## [ASSIGNMENT]
Copy out, from the entries below, each line that holds the string "application".

=-=-=-=-=

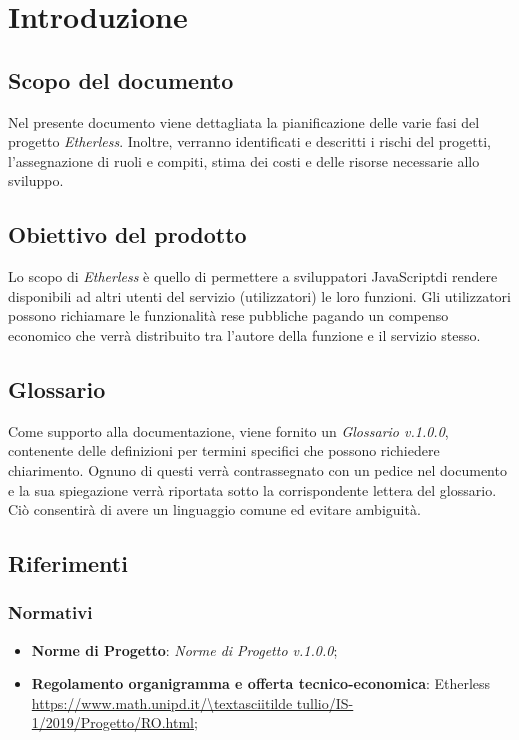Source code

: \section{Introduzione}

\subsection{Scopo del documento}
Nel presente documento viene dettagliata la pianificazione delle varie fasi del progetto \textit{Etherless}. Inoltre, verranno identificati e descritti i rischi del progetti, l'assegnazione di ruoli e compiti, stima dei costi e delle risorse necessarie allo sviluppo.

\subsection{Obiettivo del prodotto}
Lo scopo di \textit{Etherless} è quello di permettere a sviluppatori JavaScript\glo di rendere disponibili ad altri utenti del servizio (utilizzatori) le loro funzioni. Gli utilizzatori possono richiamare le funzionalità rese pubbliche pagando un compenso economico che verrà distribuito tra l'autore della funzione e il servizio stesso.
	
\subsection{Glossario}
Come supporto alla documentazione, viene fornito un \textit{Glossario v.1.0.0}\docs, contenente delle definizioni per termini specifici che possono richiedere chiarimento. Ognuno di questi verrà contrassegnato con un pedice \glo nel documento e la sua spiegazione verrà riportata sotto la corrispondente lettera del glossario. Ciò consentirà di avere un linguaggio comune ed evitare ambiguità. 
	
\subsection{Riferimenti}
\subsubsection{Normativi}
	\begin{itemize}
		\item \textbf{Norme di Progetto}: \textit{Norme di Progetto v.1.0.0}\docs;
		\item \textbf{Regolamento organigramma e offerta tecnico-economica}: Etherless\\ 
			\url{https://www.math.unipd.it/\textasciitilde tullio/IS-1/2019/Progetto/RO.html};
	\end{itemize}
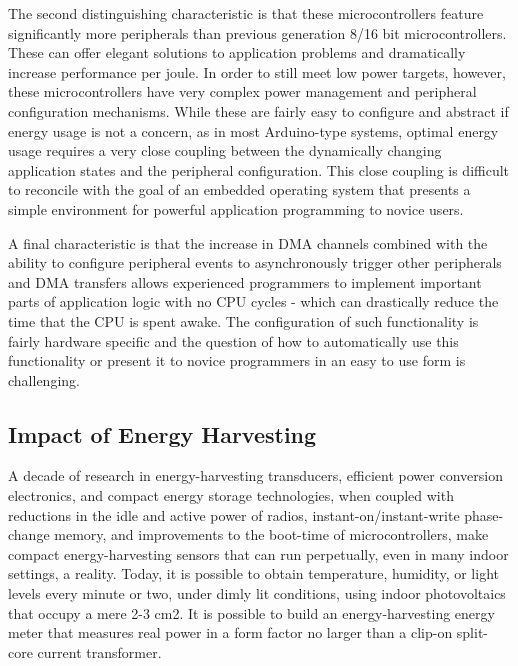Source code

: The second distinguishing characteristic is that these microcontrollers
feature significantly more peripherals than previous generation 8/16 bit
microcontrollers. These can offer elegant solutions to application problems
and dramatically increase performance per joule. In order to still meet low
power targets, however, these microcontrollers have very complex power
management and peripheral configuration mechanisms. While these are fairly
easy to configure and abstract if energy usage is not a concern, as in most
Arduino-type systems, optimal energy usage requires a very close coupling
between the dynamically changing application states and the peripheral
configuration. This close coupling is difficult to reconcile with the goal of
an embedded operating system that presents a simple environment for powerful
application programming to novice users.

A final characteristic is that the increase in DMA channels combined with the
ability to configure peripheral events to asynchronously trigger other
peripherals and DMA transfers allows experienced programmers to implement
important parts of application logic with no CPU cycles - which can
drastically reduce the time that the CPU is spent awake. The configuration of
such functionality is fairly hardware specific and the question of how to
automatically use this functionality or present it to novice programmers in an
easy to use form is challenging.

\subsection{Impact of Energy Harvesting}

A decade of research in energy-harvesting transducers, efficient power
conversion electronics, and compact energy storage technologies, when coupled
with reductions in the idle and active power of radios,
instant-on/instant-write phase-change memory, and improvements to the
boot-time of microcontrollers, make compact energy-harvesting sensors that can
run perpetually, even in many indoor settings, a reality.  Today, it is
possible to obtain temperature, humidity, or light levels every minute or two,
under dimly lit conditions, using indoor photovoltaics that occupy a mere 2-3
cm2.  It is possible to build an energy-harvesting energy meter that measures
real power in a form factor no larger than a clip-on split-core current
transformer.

=-=-=-=-=

## [RESPONSE BELOW]
microcontrollers. These can offer elegant solutions to application problems
between the dynamically changing application states and the peripheral
application programming to novice users.
important parts of application logic with no CPU cycles - which can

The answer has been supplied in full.